[Records excerpted from a collection]
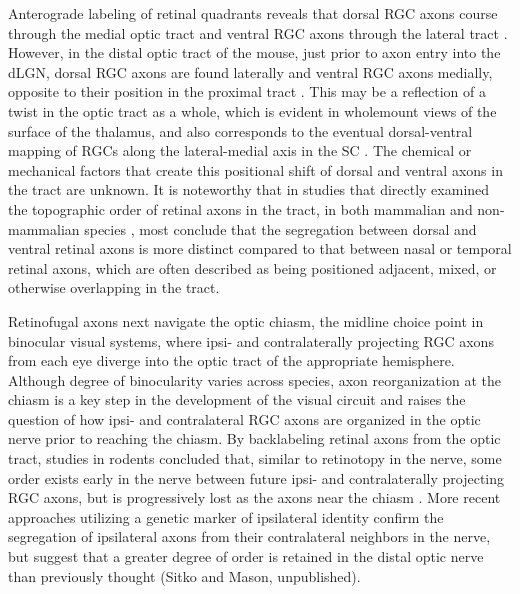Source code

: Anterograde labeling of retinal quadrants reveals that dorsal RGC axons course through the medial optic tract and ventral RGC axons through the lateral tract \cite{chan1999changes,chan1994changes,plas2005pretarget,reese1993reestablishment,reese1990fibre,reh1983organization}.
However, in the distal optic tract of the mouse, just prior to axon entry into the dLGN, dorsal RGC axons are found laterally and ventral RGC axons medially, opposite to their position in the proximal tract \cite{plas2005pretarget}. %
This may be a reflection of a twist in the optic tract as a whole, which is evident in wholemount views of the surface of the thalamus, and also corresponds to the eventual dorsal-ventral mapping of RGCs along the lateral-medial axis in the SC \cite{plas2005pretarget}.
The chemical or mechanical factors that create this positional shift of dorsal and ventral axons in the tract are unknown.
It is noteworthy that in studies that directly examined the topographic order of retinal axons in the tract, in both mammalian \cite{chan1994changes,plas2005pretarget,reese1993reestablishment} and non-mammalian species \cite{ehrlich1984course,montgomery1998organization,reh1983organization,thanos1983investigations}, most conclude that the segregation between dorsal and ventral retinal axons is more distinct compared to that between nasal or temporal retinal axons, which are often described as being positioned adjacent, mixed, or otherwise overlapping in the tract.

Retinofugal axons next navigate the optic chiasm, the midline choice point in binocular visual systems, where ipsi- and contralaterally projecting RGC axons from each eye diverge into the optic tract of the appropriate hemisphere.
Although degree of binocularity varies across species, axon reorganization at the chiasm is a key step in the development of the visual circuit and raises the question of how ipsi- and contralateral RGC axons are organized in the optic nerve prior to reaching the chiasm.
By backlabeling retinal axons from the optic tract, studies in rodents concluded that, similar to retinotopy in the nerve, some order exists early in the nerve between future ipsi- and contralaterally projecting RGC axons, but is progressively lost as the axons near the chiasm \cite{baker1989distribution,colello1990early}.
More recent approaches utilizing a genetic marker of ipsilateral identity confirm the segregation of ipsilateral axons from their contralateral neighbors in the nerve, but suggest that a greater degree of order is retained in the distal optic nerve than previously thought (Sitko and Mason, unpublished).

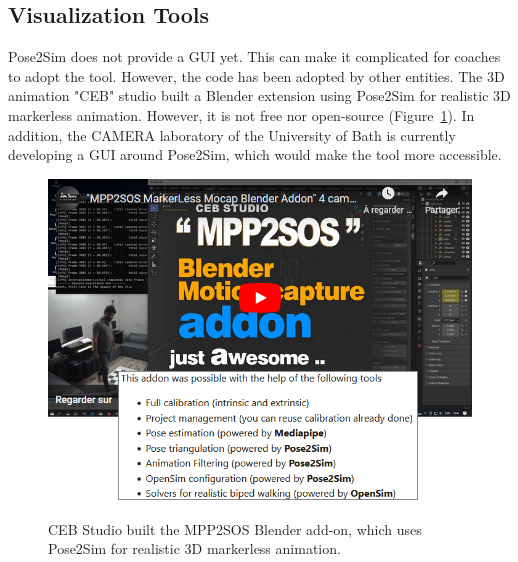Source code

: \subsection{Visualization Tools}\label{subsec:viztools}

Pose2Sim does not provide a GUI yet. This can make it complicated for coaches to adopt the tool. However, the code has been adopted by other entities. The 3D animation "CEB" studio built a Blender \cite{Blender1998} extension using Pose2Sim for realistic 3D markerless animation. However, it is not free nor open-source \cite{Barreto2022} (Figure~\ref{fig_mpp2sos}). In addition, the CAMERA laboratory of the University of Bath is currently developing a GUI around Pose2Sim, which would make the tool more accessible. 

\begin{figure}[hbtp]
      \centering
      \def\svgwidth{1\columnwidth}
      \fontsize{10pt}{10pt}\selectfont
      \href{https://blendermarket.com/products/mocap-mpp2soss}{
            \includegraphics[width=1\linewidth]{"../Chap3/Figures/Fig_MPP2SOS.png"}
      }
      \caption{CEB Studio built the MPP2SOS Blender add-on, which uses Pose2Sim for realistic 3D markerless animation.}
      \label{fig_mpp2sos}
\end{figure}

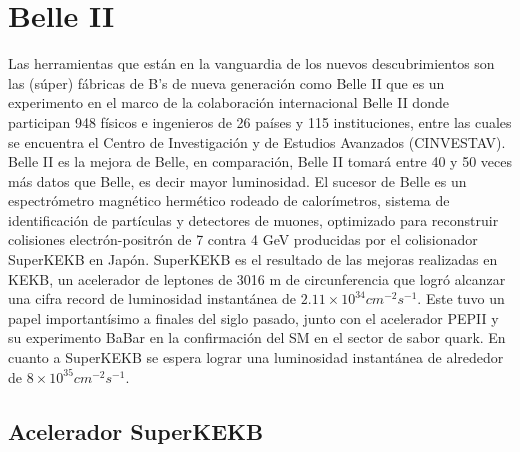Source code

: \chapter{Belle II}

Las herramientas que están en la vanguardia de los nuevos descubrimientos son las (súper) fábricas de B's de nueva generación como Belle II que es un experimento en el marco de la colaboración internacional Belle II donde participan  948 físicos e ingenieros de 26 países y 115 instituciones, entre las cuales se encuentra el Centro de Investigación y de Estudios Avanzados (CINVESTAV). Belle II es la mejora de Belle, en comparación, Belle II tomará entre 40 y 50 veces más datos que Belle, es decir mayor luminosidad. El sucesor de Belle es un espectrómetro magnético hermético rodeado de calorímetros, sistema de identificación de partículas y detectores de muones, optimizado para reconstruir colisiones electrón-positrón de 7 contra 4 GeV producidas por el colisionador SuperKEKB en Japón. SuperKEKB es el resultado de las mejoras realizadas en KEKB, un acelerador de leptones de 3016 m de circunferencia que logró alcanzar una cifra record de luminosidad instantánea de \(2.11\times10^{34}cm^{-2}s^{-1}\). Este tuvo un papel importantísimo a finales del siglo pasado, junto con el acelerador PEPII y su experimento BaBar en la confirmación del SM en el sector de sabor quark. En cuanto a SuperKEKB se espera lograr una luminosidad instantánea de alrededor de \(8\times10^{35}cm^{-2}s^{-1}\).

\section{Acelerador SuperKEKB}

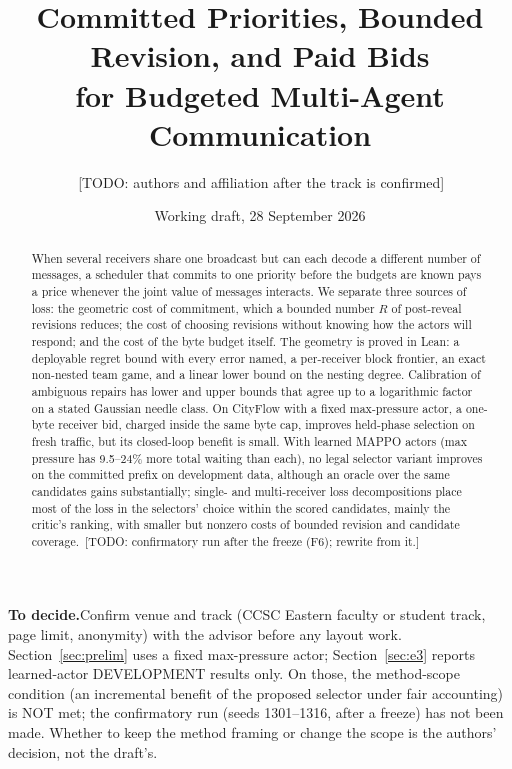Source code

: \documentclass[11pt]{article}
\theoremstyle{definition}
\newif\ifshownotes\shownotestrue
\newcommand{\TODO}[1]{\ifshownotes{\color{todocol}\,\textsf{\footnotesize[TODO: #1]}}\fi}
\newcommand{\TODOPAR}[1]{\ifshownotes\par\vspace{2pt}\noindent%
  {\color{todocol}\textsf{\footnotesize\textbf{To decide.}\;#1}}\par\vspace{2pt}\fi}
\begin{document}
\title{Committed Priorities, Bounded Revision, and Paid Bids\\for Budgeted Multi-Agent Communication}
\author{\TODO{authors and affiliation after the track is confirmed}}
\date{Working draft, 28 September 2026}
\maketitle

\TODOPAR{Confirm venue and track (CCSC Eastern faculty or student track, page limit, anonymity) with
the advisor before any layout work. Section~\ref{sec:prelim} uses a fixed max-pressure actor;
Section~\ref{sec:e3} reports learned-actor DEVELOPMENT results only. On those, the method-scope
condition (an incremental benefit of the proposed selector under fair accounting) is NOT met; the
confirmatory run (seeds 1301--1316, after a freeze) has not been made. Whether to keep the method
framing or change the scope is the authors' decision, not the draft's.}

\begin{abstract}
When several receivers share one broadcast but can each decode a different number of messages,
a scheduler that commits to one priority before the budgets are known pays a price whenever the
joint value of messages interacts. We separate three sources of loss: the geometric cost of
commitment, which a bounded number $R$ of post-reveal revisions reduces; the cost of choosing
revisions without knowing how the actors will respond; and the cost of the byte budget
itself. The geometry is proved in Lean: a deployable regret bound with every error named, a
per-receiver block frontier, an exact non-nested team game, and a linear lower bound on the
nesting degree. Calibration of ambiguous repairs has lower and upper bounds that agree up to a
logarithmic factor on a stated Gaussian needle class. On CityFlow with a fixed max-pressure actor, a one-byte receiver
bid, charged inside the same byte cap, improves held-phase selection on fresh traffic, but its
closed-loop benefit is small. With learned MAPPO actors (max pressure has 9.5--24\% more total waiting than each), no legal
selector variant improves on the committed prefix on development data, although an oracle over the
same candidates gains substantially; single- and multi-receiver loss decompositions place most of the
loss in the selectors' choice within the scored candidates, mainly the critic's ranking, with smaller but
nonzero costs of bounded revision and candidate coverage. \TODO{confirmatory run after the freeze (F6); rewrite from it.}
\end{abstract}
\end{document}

EXERCISE:
Every record must be duplicated exactly, except for the pictures, which are left out.

SOLUTION:
Source code

: Anterograde labeling of retinal quadrants reveals that dorsal RGC axons course through the medial optic tract and ventral RGC axons through the lateral tract \cite{chan1999changes,chan1994changes,plas2005pretarget,reese1993reestablishment,reese1990fibre,reh1983organization}.
However, in the distal optic tract of the mouse, just prior to axon entry into the dLGN, dorsal RGC axons are found laterally and ventral RGC axons medially, opposite to their position in the proximal tract \cite{plas2005pretarget}. %
This may be a reflection of a twist in the optic tract as a whole, which is evident in wholemount views of the surface of the thalamus, and also corresponds to the eventual dorsal-ventral mapping of RGCs along the lateral-medial axis in the SC \cite{plas2005pretarget}.
The chemical or mechanical factors that create this positional shift of dorsal and ventral axons in the tract are unknown.
It is noteworthy that in studies that directly examined the topographic order of retinal axons in the tract, in both mammalian \cite{chan1994changes,plas2005pretarget,reese1993reestablishment} and non-mammalian species \cite{ehrlich1984course,montgomery1998organization,reh1983organization,thanos1983investigations}, most conclude that the segregation between dorsal and ventral retinal axons is more distinct compared to that between nasal or temporal retinal axons, which are often described as being positioned adjacent, mixed, or otherwise overlapping in the tract.

Retinofugal axons next navigate the optic chiasm, the midline choice point in binocular visual systems, where ipsi- and contralaterally projecting RGC axons from each eye diverge into the optic tract of the appropriate hemisphere.
Although degree of binocularity varies across species, axon reorganization at the chiasm is a key step in the development of the visual circuit and raises the question of how ipsi- and contralateral RGC axons are organized in the optic nerve prior to reaching the chiasm.
By backlabeling retinal axons from the optic tract, studies in rodents concluded that, similar to retinotopy in the nerve, some order exists early in the nerve between future ipsi- and contralaterally projecting RGC axons, but is progressively lost as the axons near the chiasm \cite{baker1989distribution,colello1990early}.
More recent approaches utilizing a genetic marker of ipsilateral identity confirm the segregation of ipsilateral axons from their contralateral neighbors in the nerve, but suggest that a greater degree of order is retained in the distal optic nerve than previously thought (Sitko and Mason, unpublished).

Source code

: \subsection{Visualization Tools}\label{subsec:viztools}

Pose2Sim does not provide a GUI yet. This can make it complicated for coaches to adopt the tool. However, the code has been adopted by other entities. The 3D animation "CEB" studio built a Blender \cite{Blender1998} extension using Pose2Sim for realistic 3D markerless animation. However, it is not free nor open-source \cite{Barreto2022} (Figure~\ref{fig_mpp2sos}). In addition, the CAMERA laboratory of the University of Bath is currently developing a GUI around Pose2Sim, which would make the tool more accessible. 

\begin{figure}[hbtp]
      \centering
      \def\svgwidth{1\columnwidth}
      \fontsize{10pt}{10pt}\selectfont
      \href{https://blendermarket.com/products/mocap-mpp2soss}{
            \includegraphics[width=1\linewidth]{"../Chap3/Figures/Fig_MPP2SOS.png"}
      }
      \caption{CEB Studio built the MPP2SOS Blender add-on, which uses Pose2Sim for realistic 3D markerless animation.}
      \label{fig_mpp2sos}
\end{figure}

Source code

: \chapter{Belle II}

Las herramientas que están en la vanguardia de los nuevos descubrimientos son las (súper) fábricas de B's de nueva generación como Belle II que es un experimento en el marco de la colaboración internacional Belle II donde participan  948 físicos e ingenieros de 26 países y 115 instituciones, entre las cuales se encuentra el Centro de Investigación y de Estudios Avanzados (CINVESTAV). Belle II es la mejora de Belle, en comparación, Belle II tomará entre 40 y 50 veces más datos que Belle, es decir mayor luminosidad. El sucesor de Belle es un espectrómetro magnético hermético rodeado de calorímetros, sistema de identificación de partículas y detectores de muones, optimizado para reconstruir colisiones electrón-positrón de 7 contra 4 GeV producidas por el colisionador SuperKEKB en Japón. SuperKEKB es el resultado de las mejoras realizadas en KEKB, un acelerador de leptones de 3016 m de circunferencia que logró alcanzar una cifra record de luminosidad instantánea de \(2.11\times10^{34}cm^{-2}s^{-1}\). Este tuvo un papel importantísimo a finales del siglo pasado, junto con el acelerador PEPII y su experimento BaBar en la confirmación del SM en el sector de sabor quark. En cuanto a SuperKEKB se espera lograr una luminosidad instantánea de alrededor de \(8\times10^{35}cm^{-2}s^{-1}\).

\section{Acelerador SuperKEKB}

Source code

: \documentclass[11pt]{article}
\theoremstyle{definition}
\newif\ifshownotes\shownotestrue
\newcommand{\TODO}[1]{\ifshownotes{\color{todocol}\,\textsf{\footnotesize[TODO: #1]}}\fi}
\newcommand{\TODOPAR}[1]{\ifshownotes\par\vspace{2pt}\noindent%
  {\color{todocol}\textsf{\footnotesize\textbf{To decide.}\;#1}}\par\vspace{2pt}\fi}
\begin{document}
\title{Committed Priorities, Bounded Revision, and Paid Bids\\for Budgeted Multi-Agent Communication}
\author{\TODO{authors and affiliation after the track is confirmed}}
\date{Working draft, 28 September 2026}
\maketitle

\TODOPAR{Confirm venue and track (CCSC Eastern faculty or student track, page limit, anonymity) with
the advisor before any layout work. Section~\ref{sec:prelim} uses a fixed max-pressure actor;
Section~\ref{sec:e3} reports learned-actor DEVELOPMENT results only. On those, the method-scope
condition (an incremental benefit of the proposed selector under fair accounting) is NOT met; the
confirmatory run (seeds 1301--1316, after a freeze) has not been made. Whether to keep the method
framing or change the scope is the authors' decision, not the draft's.}

\begin{abstract}
When several receivers share one broadcast but can each decode a different number of messages,
a scheduler that commits to one priority before the budgets are known pays a price whenever the
joint value of messages interacts. We separate three sources of loss: the geometric cost of
commitment, which a bounded number $R$ of post-reveal revisions reduces; the cost of choosing
revisions without knowing how the actors will respond; and the cost of the byte budget
itself. The geometry is proved in Lean: a deployable regret bound with every error named, a
per-receiver block frontier, an exact non-nested team game, and a linear lower bound on the
nesting degree. Calibration of ambiguous repairs has lower and upper bounds that agree up to a
logarithmic factor on a stated Gaussian needle class. On CityFlow with a fixed max-pressure actor, a one-byte receiver
bid, charged inside the same byte cap, improves held-phase selection on fresh traffic, but its
closed-loop benefit is small. With learned MAPPO actors (max pressure has 9.5--24\% more total waiting than each), no legal
selector variant improves on the committed prefix on development data, although an oracle over the
same candidates gains substantially; single- and multi-receiver loss decompositions place most of the
loss in the selectors' choice within the scored candidates, mainly the critic's ranking, with smaller but
nonzero costs of bounded revision and candidate coverage. \TODO{confirmatory run after the freeze (F6); rewrite from it.}
\end{abstract}
\end{document}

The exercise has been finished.